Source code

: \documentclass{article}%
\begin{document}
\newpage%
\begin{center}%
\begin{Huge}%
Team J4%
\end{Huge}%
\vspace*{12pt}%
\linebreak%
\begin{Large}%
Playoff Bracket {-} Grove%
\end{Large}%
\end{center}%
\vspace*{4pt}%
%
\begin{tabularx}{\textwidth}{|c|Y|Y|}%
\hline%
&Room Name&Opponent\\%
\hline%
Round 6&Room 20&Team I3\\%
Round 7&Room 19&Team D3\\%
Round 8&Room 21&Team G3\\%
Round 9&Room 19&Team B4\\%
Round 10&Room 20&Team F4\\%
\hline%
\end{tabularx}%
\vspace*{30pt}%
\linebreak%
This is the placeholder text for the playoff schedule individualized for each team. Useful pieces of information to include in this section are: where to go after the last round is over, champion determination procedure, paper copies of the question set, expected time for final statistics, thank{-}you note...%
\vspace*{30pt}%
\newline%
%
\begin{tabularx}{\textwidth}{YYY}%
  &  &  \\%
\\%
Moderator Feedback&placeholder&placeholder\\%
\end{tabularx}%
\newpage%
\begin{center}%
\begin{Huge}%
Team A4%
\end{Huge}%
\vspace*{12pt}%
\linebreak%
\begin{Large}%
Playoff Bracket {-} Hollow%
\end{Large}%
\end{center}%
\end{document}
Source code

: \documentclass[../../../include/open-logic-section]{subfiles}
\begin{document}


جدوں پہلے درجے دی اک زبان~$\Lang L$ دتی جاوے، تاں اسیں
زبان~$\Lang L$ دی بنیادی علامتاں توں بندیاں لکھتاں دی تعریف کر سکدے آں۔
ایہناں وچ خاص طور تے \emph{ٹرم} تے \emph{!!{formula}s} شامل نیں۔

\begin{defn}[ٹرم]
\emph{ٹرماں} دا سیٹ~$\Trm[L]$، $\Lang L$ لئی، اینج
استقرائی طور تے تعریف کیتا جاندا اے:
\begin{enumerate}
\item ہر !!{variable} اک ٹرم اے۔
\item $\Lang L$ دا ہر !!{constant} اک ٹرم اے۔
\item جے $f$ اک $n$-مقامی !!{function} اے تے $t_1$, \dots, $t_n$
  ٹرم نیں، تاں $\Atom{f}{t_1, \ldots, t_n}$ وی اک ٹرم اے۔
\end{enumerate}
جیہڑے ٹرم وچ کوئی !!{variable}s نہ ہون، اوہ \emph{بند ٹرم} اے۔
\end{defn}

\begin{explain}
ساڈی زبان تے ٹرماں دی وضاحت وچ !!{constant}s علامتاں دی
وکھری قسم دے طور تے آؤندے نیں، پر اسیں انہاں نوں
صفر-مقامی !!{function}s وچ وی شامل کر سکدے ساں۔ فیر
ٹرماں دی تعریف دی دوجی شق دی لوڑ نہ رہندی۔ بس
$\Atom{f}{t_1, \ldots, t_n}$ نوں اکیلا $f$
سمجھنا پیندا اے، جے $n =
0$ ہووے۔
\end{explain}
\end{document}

+++++

- HOW TO COMPLETE THIS TASK -
An exact reproduction of the listing is needed.

- EXERCISE RESPONSE -
Source code

: \documentclass{article}%
\begin{document}
\newpage%
\begin{center}%
\begin{Huge}%
Team J4%
\end{Huge}%
\vspace*{12pt}%
\linebreak%
\begin{Large}%
Playoff Bracket {-} Grove%
\end{Large}%
\end{center}%
\vspace*{4pt}%
%
\begin{tabularx}{\textwidth}{|c|Y|Y|}%
\hline%
&Room Name&Opponent\\%
\hline%
Round 6&Room 20&Team I3\\%
Round 7&Room 19&Team D3\\%
Round 8&Room 21&Team G3\\%
Round 9&Room 19&Team B4\\%
Round 10&Room 20&Team F4\\%
\hline%
\end{tabularx}%
\vspace*{30pt}%
\linebreak%
This is the placeholder text for the playoff schedule individualized for each team. Useful pieces of information to include in this section are: where to go after the last round is over, champion determination procedure, paper copies of the question set, expected time for final statistics, thank{-}you note...%
\vspace*{30pt}%
\newline%
%
\begin{tabularx}{\textwidth}{YYY}%
  &  &  \\%
\\%
Moderator Feedback&placeholder&placeholder\\%
\end{tabularx}%
\newpage%
\begin{center}%
\begin{Huge}%
Team A4%
\end{Huge}%
\vspace*{12pt}%
\linebreak%
\begin{Large}%
Playoff Bracket {-} Hollow%
\end{Large}%
\end{center}%
\end{document}
Source code

: \documentclass[../../../include/open-logic-section]{subfiles}
\begin{document}


جدوں پہلے درجے دی اک زبان~$\Lang L$ دتی جاوے، تاں اسیں
زبان~$\Lang L$ دی بنیادی علامتاں توں بندیاں لکھتاں دی تعریف کر سکدے آں۔
ایہناں وچ خاص طور تے \emph{ٹرم} تے \emph{!!{formula}s} شامل نیں۔

\begin{defn}[ٹرم]
\emph{ٹرماں} دا سیٹ~$\Trm[L]$، $\Lang L$ لئی، اینج
استقرائی طور تے تعریف کیتا جاندا اے:
\begin{enumerate}
\item ہر !!{variable} اک ٹرم اے۔
\item $\Lang L$ دا ہر !!{constant} اک ٹرم اے۔
\item جے $f$ اک $n$-مقامی !!{function} اے تے $t_1$, \dots, $t_n$
  ٹرم نیں، تاں $\Atom{f}{t_1, \ldots, t_n}$ وی اک ٹرم اے۔
\end{enumerate}
جیہڑے ٹرم وچ کوئی !!{variable}s نہ ہون، اوہ \emph{بند ٹرم} اے۔
\end{defn}

\begin{explain}
ساڈی زبان تے ٹرماں دی وضاحت وچ !!{constant}s علامتاں دی
وکھری قسم دے طور تے آؤندے نیں، پر اسیں انہاں نوں
صفر-مقامی !!{function}s وچ وی شامل کر سکدے ساں۔ فیر
ٹرماں دی تعریف دی دوجی شق دی لوڑ نہ رہندی۔ بس
$\Atom{f}{t_1, \ldots, t_n}$ نوں اکیلا $f$
سمجھنا پیندا اے، جے $n =
0$ ہووے۔
\end{explain}
\end{document}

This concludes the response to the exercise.